Interleaving is the opposite of how most math teachers assign practice work.  Typically, math teachers assign massed practice – students work out examples that are all on the same topic.  Interleaving is mixing up the topics. This is much harder and slower for learners initially.  From Make It Stick, “…research shows unequivocally that mastery and long-term retention are much better if you interleave practice than if you mass it” (p. 50).

Spacing is what it sounds like, spreading out practice instead of cramming.  If you will study for 3 hours, it’s better to space out that 3 hours instead of doing it all at once the night before a test.  You will forget less and remember longer by spacing.  More from Willingham, “If, on the other hand, you study in several sessions with delays between them, you may not do quite as well on the immediate test but, unlike the crammer, you’ll remember the material longer of the test” (p. 119).  Spacing is for the long term.  As a teacher, I want my students to remember for the long term.  The math they are doing in my class will continue to be built upon in future coursework.

Catalyst for change

Even with reading about this in 3 different books, I still hadn’t made any changes to the practice work I assigned to my students.  Then in November 2014 I attended the NCSM Regional Conference in Richmond, VA and heard Steve Leinwand (@steve_leinwand) speak for the first time.  (If you’ve never heard him live, I highly recommend rectifying that situation!)  Steve also spoke about spacing, interleaving, and giving students no more than 8 practice problems per night.  That was it, I was sold.  I couldn’t escape that I was being directed to change my assignments.  I try to have one major takeaway from any conference that I implement immediately – changing how I did practice was done my first day back at school after the conference.  I told students what I was doing and why.

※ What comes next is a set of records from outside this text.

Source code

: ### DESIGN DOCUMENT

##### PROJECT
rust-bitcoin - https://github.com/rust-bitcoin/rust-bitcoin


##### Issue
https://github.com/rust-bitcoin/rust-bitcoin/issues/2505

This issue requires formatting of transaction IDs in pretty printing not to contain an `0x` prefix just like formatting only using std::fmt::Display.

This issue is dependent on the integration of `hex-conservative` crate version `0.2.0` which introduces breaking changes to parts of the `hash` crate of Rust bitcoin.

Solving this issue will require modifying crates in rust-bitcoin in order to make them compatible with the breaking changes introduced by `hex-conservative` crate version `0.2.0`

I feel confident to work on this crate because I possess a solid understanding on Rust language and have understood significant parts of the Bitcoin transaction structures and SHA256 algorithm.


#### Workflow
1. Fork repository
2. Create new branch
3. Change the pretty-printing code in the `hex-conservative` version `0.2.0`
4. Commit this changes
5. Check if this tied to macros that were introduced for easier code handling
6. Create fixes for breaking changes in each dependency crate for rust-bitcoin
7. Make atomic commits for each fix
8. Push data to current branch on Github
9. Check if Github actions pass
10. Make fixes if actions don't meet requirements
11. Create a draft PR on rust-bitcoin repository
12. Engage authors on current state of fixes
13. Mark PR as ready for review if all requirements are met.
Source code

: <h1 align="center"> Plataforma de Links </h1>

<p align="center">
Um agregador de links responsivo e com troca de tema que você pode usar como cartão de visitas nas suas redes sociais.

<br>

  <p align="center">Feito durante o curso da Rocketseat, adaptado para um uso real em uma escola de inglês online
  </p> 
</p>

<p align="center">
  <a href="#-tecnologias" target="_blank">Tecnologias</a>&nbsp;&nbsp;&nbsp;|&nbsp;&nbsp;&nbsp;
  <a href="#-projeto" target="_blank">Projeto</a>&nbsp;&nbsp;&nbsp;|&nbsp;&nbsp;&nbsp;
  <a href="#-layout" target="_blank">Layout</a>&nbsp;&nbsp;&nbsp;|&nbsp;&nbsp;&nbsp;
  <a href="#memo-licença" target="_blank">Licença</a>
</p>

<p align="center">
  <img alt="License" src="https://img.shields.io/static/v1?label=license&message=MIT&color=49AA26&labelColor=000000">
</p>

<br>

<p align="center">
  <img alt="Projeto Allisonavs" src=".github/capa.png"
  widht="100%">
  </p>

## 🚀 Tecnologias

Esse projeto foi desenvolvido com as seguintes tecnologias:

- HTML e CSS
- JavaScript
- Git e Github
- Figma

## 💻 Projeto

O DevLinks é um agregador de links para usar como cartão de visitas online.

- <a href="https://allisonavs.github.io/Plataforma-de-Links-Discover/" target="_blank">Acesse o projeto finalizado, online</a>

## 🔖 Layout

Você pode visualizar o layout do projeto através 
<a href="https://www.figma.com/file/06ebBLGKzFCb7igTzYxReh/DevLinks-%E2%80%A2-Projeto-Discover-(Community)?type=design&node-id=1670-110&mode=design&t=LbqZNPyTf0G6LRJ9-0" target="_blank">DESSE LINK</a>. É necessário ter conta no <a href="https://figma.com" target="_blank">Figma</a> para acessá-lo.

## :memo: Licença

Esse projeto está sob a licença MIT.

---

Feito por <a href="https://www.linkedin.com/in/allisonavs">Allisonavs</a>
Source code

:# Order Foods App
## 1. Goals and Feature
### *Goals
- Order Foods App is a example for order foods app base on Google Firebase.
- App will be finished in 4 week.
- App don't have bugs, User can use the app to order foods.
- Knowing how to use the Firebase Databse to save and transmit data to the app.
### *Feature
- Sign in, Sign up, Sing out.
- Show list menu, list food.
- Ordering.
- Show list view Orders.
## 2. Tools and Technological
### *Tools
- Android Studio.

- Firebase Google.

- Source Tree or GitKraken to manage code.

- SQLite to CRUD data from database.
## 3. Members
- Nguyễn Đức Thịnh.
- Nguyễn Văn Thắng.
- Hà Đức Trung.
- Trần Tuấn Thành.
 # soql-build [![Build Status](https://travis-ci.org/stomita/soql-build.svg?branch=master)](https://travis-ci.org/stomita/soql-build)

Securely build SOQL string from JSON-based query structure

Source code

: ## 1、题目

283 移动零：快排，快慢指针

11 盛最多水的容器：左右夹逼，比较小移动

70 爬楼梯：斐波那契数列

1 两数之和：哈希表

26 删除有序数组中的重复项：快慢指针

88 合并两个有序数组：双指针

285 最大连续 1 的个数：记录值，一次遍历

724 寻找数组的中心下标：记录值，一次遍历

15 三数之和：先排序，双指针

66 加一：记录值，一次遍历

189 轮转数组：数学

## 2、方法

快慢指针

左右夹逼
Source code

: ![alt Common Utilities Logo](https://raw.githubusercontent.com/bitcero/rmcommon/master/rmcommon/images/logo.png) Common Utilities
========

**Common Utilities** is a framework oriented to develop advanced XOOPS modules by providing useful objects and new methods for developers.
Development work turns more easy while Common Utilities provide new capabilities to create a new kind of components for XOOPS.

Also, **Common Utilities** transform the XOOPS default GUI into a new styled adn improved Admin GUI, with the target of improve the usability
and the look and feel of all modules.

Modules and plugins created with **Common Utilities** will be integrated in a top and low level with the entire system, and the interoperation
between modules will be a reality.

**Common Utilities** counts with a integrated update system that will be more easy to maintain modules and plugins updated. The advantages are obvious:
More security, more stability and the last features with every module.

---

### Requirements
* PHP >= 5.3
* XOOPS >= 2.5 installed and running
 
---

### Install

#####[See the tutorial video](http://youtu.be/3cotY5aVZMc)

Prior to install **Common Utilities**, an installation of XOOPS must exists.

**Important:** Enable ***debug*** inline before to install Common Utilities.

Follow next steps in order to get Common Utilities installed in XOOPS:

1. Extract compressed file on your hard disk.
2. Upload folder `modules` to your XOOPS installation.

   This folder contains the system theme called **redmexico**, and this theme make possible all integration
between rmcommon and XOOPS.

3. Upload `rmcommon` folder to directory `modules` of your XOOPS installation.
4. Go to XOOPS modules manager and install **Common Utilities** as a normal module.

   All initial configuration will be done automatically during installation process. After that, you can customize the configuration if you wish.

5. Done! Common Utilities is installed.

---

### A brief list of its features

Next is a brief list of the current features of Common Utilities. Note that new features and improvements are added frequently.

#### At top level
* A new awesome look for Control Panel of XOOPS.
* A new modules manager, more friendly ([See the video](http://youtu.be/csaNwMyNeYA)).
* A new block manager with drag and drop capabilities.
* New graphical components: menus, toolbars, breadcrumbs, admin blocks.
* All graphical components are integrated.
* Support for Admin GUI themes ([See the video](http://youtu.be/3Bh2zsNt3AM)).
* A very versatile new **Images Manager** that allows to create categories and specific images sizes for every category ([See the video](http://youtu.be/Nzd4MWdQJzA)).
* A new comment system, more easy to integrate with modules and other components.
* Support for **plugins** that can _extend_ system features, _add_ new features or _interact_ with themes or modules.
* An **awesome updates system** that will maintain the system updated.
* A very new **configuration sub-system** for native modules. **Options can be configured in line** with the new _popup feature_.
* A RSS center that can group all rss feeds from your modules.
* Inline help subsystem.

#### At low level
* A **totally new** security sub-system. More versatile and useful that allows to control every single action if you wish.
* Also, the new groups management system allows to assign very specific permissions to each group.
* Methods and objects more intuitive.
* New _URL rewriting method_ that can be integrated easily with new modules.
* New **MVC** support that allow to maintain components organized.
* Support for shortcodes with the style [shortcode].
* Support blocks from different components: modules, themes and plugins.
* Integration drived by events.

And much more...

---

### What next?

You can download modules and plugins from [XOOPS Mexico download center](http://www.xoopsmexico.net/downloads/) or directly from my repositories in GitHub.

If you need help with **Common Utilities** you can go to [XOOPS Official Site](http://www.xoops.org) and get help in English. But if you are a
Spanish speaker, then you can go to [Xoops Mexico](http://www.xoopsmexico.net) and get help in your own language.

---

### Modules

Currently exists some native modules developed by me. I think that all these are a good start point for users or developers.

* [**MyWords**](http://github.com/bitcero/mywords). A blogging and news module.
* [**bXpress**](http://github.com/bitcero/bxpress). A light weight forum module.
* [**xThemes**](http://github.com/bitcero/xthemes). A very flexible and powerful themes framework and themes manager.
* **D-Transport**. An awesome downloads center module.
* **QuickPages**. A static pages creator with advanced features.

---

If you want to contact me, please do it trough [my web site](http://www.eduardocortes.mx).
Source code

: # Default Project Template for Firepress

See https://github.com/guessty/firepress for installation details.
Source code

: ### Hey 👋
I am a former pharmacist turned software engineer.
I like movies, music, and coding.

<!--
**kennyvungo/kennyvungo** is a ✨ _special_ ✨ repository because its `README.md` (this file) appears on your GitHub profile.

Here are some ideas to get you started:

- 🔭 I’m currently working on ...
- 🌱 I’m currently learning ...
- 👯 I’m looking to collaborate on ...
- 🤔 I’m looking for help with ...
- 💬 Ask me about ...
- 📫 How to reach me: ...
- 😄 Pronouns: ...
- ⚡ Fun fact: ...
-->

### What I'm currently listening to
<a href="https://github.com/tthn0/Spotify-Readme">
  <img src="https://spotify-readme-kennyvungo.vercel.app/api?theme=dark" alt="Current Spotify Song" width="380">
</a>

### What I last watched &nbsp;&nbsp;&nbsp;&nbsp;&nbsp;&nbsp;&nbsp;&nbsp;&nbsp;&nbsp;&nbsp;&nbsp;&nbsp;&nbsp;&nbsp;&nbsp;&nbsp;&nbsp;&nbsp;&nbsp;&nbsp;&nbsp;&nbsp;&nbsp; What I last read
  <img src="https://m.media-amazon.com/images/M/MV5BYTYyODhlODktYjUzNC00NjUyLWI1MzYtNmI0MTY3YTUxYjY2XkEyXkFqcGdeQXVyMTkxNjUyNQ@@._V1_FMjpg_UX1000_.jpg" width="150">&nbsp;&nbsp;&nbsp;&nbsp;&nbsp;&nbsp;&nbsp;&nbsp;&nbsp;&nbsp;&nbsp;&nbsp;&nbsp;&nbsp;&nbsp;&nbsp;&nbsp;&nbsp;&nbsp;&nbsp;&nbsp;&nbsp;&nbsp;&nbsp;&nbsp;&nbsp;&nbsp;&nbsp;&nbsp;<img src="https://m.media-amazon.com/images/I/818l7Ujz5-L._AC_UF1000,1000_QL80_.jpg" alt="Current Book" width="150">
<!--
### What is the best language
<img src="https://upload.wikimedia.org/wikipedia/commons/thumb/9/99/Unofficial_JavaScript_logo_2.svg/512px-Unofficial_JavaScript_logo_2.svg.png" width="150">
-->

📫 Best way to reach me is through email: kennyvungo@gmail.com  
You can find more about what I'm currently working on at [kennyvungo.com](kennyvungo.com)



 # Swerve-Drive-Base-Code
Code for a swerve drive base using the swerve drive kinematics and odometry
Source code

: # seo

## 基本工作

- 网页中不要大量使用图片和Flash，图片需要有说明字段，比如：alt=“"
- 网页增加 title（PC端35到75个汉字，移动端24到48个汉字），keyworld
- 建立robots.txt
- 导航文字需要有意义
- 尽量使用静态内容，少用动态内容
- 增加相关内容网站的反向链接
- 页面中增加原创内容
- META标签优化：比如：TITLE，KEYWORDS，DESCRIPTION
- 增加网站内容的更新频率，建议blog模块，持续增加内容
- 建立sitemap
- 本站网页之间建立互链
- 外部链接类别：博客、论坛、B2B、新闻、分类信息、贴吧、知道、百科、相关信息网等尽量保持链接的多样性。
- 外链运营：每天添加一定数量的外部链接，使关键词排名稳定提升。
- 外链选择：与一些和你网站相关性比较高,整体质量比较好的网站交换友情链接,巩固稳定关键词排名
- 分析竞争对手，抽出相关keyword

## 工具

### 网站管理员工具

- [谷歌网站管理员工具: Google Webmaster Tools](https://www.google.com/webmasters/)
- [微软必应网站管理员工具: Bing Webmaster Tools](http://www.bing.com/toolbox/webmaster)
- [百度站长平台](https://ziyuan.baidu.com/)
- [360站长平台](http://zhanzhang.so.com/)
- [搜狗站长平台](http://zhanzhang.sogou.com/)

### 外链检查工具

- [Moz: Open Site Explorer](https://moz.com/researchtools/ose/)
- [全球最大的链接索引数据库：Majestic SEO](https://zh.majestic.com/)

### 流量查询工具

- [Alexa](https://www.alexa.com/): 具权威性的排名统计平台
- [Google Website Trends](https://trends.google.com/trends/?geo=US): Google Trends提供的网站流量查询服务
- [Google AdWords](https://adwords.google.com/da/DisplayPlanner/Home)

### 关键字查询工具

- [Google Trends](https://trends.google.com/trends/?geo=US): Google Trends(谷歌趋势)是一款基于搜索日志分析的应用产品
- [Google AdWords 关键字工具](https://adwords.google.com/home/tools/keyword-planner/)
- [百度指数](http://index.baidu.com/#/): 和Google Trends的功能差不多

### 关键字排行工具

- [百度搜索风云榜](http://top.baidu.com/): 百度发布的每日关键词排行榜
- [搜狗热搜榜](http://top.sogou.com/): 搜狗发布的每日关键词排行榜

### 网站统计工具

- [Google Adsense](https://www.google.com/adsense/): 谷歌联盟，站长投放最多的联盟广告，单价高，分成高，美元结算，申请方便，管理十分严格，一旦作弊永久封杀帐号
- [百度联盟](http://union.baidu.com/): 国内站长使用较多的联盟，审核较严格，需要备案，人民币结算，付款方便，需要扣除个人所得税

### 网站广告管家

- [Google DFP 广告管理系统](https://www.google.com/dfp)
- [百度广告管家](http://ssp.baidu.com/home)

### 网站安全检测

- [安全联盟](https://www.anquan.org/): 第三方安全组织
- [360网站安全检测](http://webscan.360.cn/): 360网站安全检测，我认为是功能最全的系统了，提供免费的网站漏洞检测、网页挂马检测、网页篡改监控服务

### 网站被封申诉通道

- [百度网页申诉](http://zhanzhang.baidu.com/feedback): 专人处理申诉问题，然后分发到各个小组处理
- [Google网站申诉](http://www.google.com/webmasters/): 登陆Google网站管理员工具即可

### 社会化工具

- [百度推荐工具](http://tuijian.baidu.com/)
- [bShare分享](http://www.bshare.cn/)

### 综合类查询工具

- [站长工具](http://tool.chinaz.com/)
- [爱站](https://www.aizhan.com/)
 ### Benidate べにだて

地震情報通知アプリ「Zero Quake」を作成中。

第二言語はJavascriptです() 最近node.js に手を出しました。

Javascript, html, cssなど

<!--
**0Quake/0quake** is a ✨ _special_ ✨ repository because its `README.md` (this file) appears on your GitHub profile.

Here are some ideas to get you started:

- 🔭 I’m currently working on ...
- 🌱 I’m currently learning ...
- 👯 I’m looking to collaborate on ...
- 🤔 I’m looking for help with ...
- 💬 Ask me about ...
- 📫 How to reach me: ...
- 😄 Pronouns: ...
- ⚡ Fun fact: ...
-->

Here is how it looks (typically) in my classroom.

New Unit:

Day 1 – 8 problems – 4 are low-level on the new material, 2 are medium-level on review material, 2 are high-level on review material

Day 2 – 8 problems – 4 are low-level on the new material, 2 are medium-level on Day 1 material, 2 are high-level on review material

Day 3 – 8 problems – 4 are low-level on the new material, 2 are medium-level on Day 2 material, 2 are high-level on Day 1 material

This pattern repeats throughout the unit.  It cuts down on end of unit review time because we’ve been reviewing all unit long.  Additionally, we use ALEKS & I would assign some exercises on ALEKS that were review.  I could see details of each student with each topic and use the weak topics as our warm up the next day in class.  New this year: our math team has agreed to have all unit tests include some amount of material from previous units.  We are hoping this shows students the importance of remembering what they’ve learned.

If you want to read more on this, I recommend the 3 books listed at the top of this blog post.  In addition, read anything and everything by the incomparable Henri Picciotto (@hpicciotto). He has an excellent post on how he lags practice.  I haven’t done lagging that way, yet!  Finally, you may want to check out the #eduread thread on Twitter.  A conversation I had there last week inspired this blog post!

5 thoughts on “Interleaving and spacing practice

    1. romathio Post author

      Hi Julie, Thanks for your comment. Students responded very positively to the new homework. They liked that they only had 8 problems, so they didn’t feel as overwhelmed because they knew it could be completed in a reasonable time. They also liked that the work on the new material was at a basic level, I wasn’t expecting them to do higher order thinking and synthesis on something brand new. They did admit it was harder at times because they didn’t get in a “groove”, which we know is the goal of this type of practice! I haven’t heard of Delta Math. Is it free? We’ve used Khan & BrainGenie in the past for free access to basic math. Neither of those were ones I loved, but I would use them occasionally. I like ALEKS much better and so do our students.